§ Task to complete
Search the listing below for the word "youtube" and copy each line where it appears.

§ Supplied information
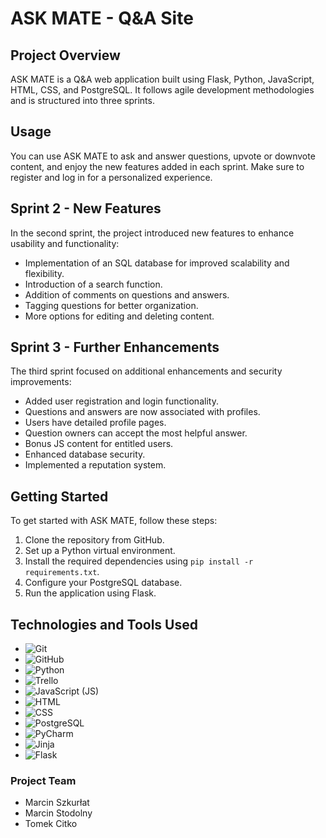 # ASK MATE - Q&A Site

## Project Overview

ASK MATE is a Q&A web application built using Flask, Python, JavaScript, HTML, CSS, and PostgreSQL. It follows agile development methodologies and is structured into three sprints.

## Usage

You can use ASK MATE to ask and answer questions, upvote or downvote content, and enjoy the new features added in each sprint. Make sure to register and log in for a personalized experience.

## Sprint 2 - New Features

In the second sprint, the project introduced new features to enhance usability and functionality:

- Implementation of an SQL database for improved scalability and flexibility.
- Introduction of a search function.
- Addition of comments on questions and answers.
- Tagging questions for better organization.
- More options for editing and deleting content.

## Sprint 3 - Further Enhancements

The third sprint focused on additional enhancements and security improvements:

- Added user registration and login functionality.
- Questions and answers are now associated with profiles.
- Users have detailed profile pages.
- Question owners can accept the most helpful answer.
- Bonus JS content for entitled users.
- Enhanced database security.
- Implemented a reputation system.

## Getting Started

To get started with ASK MATE, follow these steps:

1. Clone the repository from GitHub.
2. Set up a Python virtual environment.
3. Install the required dependencies using `pip install -r requirements.txt`.
4. Configure your PostgreSQL database.
5. Run the application using Flask.

## Technologies and Tools Used

- ![Git](https://img.shields.io/badge/Git-informational?style=flat&logo=git)
- ![GitHub](https://img.shields.io/badge/GitHub-informational?style=flat&logo=github)
- ![Python](https://img.shields.io/badge/Python-informational?style=flat&logo=python)
- ![Trello](https://img.shields.io/badge/Trello-informational?style=flat&logo=trello)
- ![JavaScript (JS)](https://img.shields.io/badge/JavaScript_(JS)-informational?style=flat&logo=javascript)
- ![HTML](https://img.shields.io/badge/HTML-informational?style=flat&logo=html5)
- ![CSS](https://img.shields.io/badge/CSS-informational?style=flat&logo=css3)
- ![PostgreSQL](https://img.shields.io/badge/PostgreSQL-informational?style=flat&logo=postgresql)
- ![PyCharm](https://img.shields.io/badge/PyCharm-informational?style=flat&logo=pycharm)
- ![Jinja](https://img.shields.io/badge/Jinja-informational?style=flat&logo=jinja)
- ![Flask](https://img.shields.io/badge/Flask-informational?style=flat&logo=flask)

### Project Team

- Marcin Szkurłat
- Marcin Stodolny
- Tomek Citko
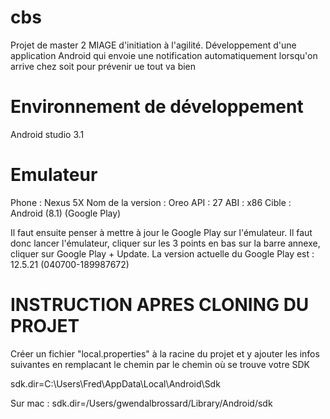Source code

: # cbs
Projet de master 2 MIAGE d'initiation à l'agilité. Développement d'une application Android qui envoie une notification automatiquement lorsqu'on arrive chez soit pour prévenir ue tout va bien


# Environnement de développement
Android studio 3.1


# Emulateur
Phone : Nexus 5X
Nom de la version : Oreo
API : 27
ABI : x86
Cible : Android (8.1) (Google Play)

Il faut ensuite penser à mettre à jour le Google Play sur l'émulateur. Il faut donc lancer l'émulateur, cliquer sur les 3 points en bas sur la barre annexe, cliquer sur Google Play + Update. La version actuelle du Google Play est : 12.5.21 (040700-189987672)


# INSTRUCTION APRES CLONING DU PROJET 

Créer un fichier "local.properties" à la racine du projet et y ajouter les infos suivantes en remplacant le chemin par le chemin où se trouve votre SDK 

sdk.dir=C\:\\Users\\Fred\\AppData\\Local\\Android\\Sdk

Sur mac : sdk.dir=/Users/gwendalbrossard/Library/Android/sdk
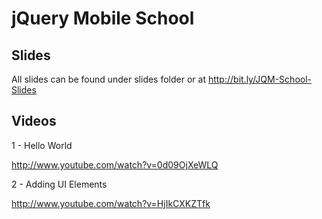# jQuery Mobile School

## Slides 
All slides can be found under slides folder or at http://bit.ly/JQM-School-Slides 

## Videos

  1 - Hello World

  http://www.youtube.com/watch?v=0d09OjXeWLQ

  2 - Adding UI Elements

  http://www.youtube.com/watch?v=HjIkCXKZTfk
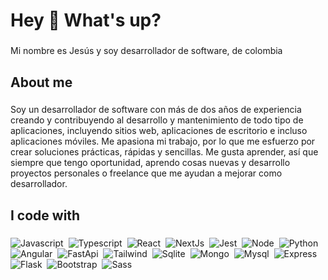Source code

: <h1 align="left">Hey 👋 What's up?</h1>

###

<p align="left">Mi nombre es Jesús y soy desarrollador de software, de colombia</p>

###

<h2 align="left">About me</h2>

###

<p align="left">Soy un desarrollador de software con más de dos años de experiencia creando y contribuyendo al desarrollo y mantenimiento de todo tipo de aplicaciones, incluyendo sitios web, aplicaciones de escritorio e incluso aplicaciones móviles. Me apasiona mi trabajo, por lo que me esfuerzo por crear soluciones prácticas, rápidas y sencillas. Me gusta aprender, así que siempre que tengo oportunidad, aprendo cosas nuevas y desarrollo proyectos personales o freelance que me ayudan a mejorar como desarrollador.</p>

###

<h2 align="left">I code with</h2>

###
  ![Javascript](https://img.shields.io/badge/javascript-%23323330.svg?style=for-the-badge&logo=javascript&logoColor=%23F7DF1E)&nbsp;
  ![Typescript](https://img.shields.io/badge/typescript-%231572B6.svg?style=for-the-badge&logo=typescript&logoColor=white)&nbsp;
  ![React](https://img.shields.io/badge/react-%231572B6.svg?style=for-the-badge&logo=react&logoColor=white)&nbsp;
  ![NextJs](https://img.shields.io/badge/next.js-%23F4534B.svg?style=for-the-badge&logo=nextdotjs&logoColor=white)&nbsp;
  ![Jest](https://img.shields.io/badge/Jest-C21325.svg?style=for-the-badge&logo=jest&logoColor=white)&nbsp;
  ![Node](https://img.shields.io/badge/Node.js-%5FA04E.svg?style=for-the-badge&logo=nodedotjs&logoColor=white)&nbsp;
  ![Python](https://img.shields.io/badge/python-3776AB.svg?style=for-the-badge&logo=python&logoColor=white)&nbsp;
  ![Angular](https://img.shields.io/badge/angular-0F0F11.svg?style=for-the-badge&logo=angular&logoColor=white)&nbsp;
  ![FastApi](https://img.shields.io/badge/fastapi-009688.svg?style=for-the-badge&logo=fastapi&logoColor=white)&nbsp;
  ![Tailwind](https://img.shields.io/badge/tailwind-06B6D4.svg?style=for-the-badge&logo=tailwindcss&logoColor=white)&nbsp;
  ![Sqlite](https://img.shields.io/badge/sqlite-003B57.svg?style=for-the-badge&logo=sqlite&logoColor=white)&nbsp;
  ![Mongo](https://img.shields.io/badge/mongodb-47A248.svg?style=for-the-badge&logo=mongodb&logoColor=white)&nbsp;
  ![Mysql](https://img.shields.io/badge/mysql-4479A1.svg?style=for-the-badge&logo=mysql&logoColor=white)&nbsp;
  ![Express](https://img.shields.io/badge/express-000000.svg?style=for-the-badge&logo=express&logoColor=white)&nbsp;
  ![Flask](https://img.shields.io/badge/flask-000000.svg?style=for-the-badge&logo=flask&logoColor=white)&nbsp;
  ![Bootstrap](https://img.shields.io/badge/bootstrap-7952B3.svg?style=for-the-badge&logo=bootstrap&logoColor=white)&nbsp;
  ![Sass](https://img.shields.io/badge/sass-CC6699.svg?style=for-the-badge&logo=sass&logoColor=white)&nbsp;
###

§ Solution for this task
  http://www.youtube.com/watch?v=0d09OjXeWLQ
  http://www.youtube.com/watch?v=HjIkCXKZTfk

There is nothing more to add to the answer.